The compiler apparently does not realize that the product of two 32 bit integers can be as long
as 62 bits (I am assuming they are positive or negative 31 bit numbers).
So it does not store an intermediate result of more than 32 bits.
I am wondering if there is a way to multiply these numbers together without making them integer*8
types first.
Notice that when the END RESULT is typed properly, the compiler still does not do the mutilply assuming a 62 bit result.
It probably generates an integer overflow, which isn't trapped currently.
integer*4 a,b
integer*8 ab
print *,a*b
ab=a*b
print *,ab
In both cases you get a negative answer, if a*b is above 2**31, i.e. a=50000, b=50000.

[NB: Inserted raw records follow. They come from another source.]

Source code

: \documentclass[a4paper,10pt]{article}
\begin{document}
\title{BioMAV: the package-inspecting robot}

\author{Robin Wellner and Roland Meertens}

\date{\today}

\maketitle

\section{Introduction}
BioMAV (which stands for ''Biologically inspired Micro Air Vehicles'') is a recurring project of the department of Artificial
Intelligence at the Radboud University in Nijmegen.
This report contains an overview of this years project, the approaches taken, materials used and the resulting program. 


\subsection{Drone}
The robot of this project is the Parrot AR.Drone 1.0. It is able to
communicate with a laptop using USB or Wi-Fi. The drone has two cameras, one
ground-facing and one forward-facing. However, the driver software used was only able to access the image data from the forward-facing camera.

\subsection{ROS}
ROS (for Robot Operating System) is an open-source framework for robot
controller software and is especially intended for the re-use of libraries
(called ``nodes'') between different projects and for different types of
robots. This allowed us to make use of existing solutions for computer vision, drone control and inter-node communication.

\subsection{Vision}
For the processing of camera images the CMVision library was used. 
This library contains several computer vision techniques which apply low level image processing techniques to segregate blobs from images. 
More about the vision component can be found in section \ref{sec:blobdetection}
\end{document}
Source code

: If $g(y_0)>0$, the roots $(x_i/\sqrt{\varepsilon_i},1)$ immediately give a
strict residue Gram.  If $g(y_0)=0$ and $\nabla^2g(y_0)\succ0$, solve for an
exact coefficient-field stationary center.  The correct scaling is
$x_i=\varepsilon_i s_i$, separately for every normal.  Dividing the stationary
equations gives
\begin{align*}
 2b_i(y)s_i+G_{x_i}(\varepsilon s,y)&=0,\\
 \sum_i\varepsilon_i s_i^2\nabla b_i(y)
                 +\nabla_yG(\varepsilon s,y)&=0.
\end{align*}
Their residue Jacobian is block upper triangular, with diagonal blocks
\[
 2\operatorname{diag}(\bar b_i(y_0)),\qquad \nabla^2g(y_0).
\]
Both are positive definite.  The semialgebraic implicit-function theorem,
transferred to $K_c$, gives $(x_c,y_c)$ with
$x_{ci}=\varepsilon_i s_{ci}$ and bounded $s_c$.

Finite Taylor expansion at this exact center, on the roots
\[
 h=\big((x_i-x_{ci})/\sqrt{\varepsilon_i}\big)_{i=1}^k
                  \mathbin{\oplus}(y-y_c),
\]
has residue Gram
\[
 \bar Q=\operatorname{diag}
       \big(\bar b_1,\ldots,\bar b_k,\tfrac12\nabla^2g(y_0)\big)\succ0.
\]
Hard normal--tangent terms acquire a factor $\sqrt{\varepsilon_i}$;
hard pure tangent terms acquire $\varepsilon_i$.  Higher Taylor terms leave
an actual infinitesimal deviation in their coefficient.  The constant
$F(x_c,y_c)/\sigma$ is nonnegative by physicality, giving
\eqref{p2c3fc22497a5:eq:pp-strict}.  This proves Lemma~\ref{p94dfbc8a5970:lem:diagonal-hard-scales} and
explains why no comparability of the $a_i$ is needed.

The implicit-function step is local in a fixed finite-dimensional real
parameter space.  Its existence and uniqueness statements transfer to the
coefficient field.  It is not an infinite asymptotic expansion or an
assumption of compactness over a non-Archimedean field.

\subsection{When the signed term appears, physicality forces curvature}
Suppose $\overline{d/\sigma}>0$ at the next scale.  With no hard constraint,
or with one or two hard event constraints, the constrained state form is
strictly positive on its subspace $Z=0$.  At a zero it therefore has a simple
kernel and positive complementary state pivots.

The compiler apparently does not realize that the product of two 32 bit integers can be as long
as 62 bits (I am assuming they are positive or negative 31 bit numbers).
So it does not store an intermediate result of more than 32 bits.
I am wondering if there is a way to multiply these numbers together without making them integer*8
types first.
Notice that when the END RESULT is typed properly, the compiler still does not do the mutilply assuming a 62 bit result.
It probably generates an integer overflow, which isn't trapped currently.
In Fortran, the result of a*b where a and b are the same type will have the same type as the arguments.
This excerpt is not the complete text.